The authors insist that the Supreme Court “should not give stare decisis effect” or precedential value to Roe v. Wade, and given that their theory elevates text above all else, it is inexplicable that Scalia and Garner would entirely ignore the text of the Ninth Amendment. The absence is conspicuous because the Ninth Amendment is a prime example of how merely reading the text of the Constitution is not “the start and the finish of the interpretive process.” To determine which “rights,” beyond those enumerated in the Constitution, are “retained by the people,” or to interpret the terms “due process,” and “equal protection of the laws,” judges must do far more than read the text.
The conservative Scalia and liberal Justice William J. Brennan Jr. both rejected “Original Intent,” the theory that interpretation of the Constitution is limited to the founders’intentions. Given the sparse records of the ratification debates and the ambiguous, conflicting evidence of the founders’ and ratifiers’ intentions, neither justice was willing to be bound by the hopeless search for a single “intention.” But that’s where any agreement between Brennan and Scalia on constitutional interpretation ended. Brennan long maintained that given the very nature of the Constitution as our National Charter, its use of broad language and its lasting role in our democracy, the Constitution needs to be considered a living document, one that should be interpreted to reflect fundamental underlying principles such as “human dignity” as well as the values of a given era that might not be expressly stated in the Constitution. He dismissed attempts to “find legitimacy in fidelity” to the intentions of the framers as “little more than arrogance cloaked as humility.” He insisted that “current justices read the Constitution the only way we can: as twentieth-century Americans,” and that “the genius of the Constitution rests not in any static meaning it might have had in a world that is dead and gone, but in the adaptability of its great principles to cope with current problems and current needs.”
The Preamble to the Constitution declares in magisterial terms that “We the People,” in order “to form a more perfect Union, establish Justice, insure domestic Tranquility, provide for the common defense, promote the general Welfare, and secure the Blessings of Liberty to ourselves and our Posterity, do ordain and establish this Constitution for the United States of America.” Surely, judges must interpret all of the text that follows this Preamble consistent with these visionary principles, which inevitably entails the skills of judgment for which judges are appointed or elected.

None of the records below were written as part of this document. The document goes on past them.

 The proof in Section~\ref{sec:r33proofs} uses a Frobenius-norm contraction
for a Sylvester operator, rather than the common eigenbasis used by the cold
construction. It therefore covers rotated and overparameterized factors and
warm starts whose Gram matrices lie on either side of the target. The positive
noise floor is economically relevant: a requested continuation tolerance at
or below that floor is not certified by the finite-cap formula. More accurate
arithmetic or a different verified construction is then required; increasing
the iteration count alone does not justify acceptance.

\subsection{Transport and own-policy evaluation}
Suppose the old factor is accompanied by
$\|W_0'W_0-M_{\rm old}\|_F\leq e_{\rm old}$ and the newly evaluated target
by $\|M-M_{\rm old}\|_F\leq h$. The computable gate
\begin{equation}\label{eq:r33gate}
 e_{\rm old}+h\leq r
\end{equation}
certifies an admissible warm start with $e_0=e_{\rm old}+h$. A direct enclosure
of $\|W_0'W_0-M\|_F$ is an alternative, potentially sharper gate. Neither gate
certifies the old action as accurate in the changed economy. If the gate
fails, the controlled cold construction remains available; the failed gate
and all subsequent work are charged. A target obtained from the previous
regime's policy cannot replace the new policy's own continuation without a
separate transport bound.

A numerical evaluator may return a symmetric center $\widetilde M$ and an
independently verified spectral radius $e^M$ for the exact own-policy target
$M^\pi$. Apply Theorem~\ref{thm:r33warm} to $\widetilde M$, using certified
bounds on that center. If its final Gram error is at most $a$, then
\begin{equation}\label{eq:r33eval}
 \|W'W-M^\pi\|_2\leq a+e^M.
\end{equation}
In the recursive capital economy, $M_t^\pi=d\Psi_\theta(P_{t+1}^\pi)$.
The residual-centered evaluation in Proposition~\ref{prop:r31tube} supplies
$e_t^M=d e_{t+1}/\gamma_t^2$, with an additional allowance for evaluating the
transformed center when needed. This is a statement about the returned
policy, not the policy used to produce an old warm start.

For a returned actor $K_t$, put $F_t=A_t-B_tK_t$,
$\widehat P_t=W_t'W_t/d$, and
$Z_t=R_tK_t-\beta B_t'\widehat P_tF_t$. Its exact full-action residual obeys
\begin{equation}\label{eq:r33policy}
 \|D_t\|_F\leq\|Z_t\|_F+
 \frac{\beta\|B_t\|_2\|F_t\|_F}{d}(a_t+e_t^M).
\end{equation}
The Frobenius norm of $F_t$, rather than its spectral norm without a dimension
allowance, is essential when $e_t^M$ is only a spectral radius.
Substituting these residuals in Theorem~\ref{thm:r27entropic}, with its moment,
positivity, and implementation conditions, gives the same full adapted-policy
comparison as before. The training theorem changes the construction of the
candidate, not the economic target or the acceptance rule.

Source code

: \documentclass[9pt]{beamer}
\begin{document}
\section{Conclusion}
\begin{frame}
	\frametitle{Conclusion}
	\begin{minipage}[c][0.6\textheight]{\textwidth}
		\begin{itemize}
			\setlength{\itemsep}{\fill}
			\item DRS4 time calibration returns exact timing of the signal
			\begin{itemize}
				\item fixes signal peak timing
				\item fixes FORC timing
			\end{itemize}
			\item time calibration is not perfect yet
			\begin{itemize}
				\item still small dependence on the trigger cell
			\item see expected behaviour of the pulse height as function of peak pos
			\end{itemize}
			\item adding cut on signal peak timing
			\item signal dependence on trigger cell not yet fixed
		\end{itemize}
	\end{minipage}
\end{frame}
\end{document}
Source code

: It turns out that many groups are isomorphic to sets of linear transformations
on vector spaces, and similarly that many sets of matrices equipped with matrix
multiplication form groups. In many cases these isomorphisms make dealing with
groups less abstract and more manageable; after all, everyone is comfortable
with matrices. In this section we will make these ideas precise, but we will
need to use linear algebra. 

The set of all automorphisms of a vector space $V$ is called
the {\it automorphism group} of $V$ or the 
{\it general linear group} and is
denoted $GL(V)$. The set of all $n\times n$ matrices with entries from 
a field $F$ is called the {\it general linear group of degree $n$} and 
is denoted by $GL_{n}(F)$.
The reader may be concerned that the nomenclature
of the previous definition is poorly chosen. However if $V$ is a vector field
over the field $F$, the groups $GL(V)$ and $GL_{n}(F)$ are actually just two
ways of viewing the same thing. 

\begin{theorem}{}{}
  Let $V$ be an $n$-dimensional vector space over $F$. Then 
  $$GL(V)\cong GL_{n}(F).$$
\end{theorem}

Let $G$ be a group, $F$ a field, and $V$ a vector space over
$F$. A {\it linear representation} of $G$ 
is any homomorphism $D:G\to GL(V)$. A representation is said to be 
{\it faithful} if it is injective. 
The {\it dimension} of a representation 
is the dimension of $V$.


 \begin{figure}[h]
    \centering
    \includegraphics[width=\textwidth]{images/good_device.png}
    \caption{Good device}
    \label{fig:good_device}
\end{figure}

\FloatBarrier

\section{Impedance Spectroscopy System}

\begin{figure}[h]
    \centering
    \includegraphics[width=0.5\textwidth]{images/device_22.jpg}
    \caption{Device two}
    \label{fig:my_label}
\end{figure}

While Scalia and Garner may dismiss the views expressed by Brennan (and others), in the end, the author’s goal of installing textualism as the single legitimate theory of interpretation proves unpersuasive. Declared at the outset as the most principled approach to interpreting legal text, Scalia and Garner are forced to concede that there are in fact principles of “fundamental law” expressed in the Constitution which judges must consult in giving meaning to the text. It is doubtful that, by reason of this book or the decisions rendered by Justice Scalia on the bench, textualism will come to rule the day in the ongoing task of interpreting the legal documents which rule our lives.